__EXERCISE GOAL__: Reproduce exactly, and only, the lines below from the one containing "and [g++](https://gcc.gnu.org/). See also" through the one containing "(as it is the".

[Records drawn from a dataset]
┌──
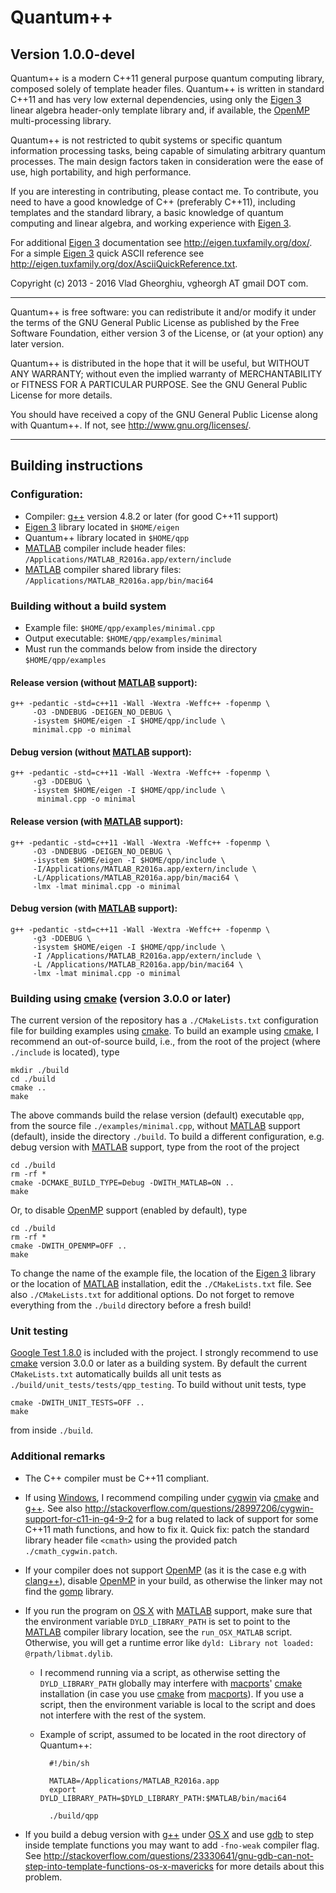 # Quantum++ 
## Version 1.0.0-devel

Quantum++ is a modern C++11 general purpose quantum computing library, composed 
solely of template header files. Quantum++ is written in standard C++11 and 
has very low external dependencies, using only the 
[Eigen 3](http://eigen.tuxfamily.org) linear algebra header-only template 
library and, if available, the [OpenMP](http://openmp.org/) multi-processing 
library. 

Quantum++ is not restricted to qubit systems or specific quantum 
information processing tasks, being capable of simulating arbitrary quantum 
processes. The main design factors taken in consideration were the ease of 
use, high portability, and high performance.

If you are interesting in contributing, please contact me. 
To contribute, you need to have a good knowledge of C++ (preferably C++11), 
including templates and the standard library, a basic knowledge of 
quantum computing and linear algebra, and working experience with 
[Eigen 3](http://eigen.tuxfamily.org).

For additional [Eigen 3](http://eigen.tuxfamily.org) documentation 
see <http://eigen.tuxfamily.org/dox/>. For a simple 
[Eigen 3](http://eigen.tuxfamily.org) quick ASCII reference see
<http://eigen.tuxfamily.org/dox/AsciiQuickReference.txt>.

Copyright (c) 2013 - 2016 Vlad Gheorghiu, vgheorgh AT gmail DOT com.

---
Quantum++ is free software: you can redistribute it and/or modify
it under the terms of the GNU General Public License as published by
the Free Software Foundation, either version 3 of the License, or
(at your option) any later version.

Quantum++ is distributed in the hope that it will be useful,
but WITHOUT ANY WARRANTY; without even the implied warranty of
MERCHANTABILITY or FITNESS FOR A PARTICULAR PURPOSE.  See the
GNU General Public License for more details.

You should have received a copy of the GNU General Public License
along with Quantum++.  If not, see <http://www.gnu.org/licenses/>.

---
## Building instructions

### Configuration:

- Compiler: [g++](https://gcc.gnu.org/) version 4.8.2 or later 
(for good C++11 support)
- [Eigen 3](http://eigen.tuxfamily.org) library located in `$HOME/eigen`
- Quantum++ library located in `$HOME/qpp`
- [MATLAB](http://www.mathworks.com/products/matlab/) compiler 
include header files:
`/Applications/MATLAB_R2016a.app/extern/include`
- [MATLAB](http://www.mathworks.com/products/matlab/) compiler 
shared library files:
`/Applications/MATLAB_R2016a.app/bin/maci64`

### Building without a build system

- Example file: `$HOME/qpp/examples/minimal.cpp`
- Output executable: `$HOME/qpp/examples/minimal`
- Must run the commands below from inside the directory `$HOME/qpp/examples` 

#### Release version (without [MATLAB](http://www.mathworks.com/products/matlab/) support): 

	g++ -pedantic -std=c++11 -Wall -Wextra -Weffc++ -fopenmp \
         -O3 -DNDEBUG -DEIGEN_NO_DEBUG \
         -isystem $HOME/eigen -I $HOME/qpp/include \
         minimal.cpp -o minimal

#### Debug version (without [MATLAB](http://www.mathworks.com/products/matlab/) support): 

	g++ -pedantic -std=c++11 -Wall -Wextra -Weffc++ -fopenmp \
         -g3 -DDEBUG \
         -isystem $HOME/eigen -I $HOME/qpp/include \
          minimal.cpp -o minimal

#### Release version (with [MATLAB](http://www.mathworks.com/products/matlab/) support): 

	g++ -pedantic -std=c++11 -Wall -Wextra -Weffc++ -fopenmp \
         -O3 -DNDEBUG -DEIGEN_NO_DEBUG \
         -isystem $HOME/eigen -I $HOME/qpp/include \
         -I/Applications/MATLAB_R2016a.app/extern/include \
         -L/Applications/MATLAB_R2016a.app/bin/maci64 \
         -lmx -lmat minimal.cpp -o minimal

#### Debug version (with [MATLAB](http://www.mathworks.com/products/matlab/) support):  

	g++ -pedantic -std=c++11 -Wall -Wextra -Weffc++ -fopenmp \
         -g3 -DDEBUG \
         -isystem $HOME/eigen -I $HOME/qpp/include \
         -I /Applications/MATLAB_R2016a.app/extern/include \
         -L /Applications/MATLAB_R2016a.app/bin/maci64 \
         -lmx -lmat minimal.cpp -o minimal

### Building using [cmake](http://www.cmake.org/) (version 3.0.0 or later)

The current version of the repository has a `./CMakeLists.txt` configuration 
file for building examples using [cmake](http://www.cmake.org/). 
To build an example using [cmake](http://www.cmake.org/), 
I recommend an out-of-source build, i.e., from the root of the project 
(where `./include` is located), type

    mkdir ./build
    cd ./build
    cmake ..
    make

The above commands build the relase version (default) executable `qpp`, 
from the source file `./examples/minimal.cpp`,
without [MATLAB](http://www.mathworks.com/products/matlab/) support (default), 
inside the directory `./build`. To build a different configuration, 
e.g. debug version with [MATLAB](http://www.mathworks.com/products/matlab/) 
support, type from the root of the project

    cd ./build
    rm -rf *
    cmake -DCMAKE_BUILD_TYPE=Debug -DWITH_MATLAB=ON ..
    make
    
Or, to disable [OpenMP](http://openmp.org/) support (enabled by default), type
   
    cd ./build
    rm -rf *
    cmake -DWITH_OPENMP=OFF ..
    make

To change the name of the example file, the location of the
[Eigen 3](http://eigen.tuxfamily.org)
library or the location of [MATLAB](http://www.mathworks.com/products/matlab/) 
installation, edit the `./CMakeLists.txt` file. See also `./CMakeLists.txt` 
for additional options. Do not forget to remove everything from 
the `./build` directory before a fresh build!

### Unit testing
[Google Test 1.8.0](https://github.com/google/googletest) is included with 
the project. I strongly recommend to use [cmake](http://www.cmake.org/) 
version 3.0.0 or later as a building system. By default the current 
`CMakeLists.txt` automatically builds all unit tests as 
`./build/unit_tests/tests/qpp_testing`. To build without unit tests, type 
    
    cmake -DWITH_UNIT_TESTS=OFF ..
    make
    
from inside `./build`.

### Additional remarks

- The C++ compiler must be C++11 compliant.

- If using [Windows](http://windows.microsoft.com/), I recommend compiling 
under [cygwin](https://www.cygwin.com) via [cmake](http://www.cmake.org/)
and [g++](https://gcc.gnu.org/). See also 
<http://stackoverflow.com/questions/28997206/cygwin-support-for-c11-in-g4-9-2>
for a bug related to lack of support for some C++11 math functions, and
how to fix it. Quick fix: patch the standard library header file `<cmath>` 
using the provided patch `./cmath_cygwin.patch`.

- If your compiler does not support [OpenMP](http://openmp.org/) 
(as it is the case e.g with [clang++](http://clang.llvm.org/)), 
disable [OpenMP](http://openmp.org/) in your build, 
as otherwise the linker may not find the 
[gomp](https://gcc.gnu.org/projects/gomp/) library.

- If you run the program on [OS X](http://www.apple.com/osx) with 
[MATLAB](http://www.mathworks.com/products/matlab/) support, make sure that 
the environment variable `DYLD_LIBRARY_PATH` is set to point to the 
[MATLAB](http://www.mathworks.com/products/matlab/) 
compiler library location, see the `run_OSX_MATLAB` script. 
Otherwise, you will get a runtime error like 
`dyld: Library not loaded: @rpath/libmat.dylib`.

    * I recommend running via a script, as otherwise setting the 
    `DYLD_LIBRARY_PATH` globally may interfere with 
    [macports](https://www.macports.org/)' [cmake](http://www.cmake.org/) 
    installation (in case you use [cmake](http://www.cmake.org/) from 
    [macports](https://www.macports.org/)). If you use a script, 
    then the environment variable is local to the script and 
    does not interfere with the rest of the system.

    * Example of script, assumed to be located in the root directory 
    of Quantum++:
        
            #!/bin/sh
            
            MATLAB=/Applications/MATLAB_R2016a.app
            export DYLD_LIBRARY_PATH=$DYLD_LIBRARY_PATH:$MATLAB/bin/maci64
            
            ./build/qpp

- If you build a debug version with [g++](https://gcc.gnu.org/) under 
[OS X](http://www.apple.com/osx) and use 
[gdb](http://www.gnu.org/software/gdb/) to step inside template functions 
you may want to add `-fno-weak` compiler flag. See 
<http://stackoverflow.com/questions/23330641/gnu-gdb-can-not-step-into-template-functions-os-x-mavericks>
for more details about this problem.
└──
__SOLUTION__:
and [g++](https://gcc.gnu.org/). See also 
<http://stackoverflow.com/questions/28997206/cygwin-support-for-c11-in-g4-9-2>
for a bug related to lack of support for some C++11 math functions, and
how to fix it. Quick fix: patch the standard library header file `<cmath>` 
using the provided patch `./cmath_cygwin.patch`.

- If your compiler does not support [OpenMP](http://openmp.org/) 
(as it is the case e.g with [clang++](http://clang.llvm.org/)), 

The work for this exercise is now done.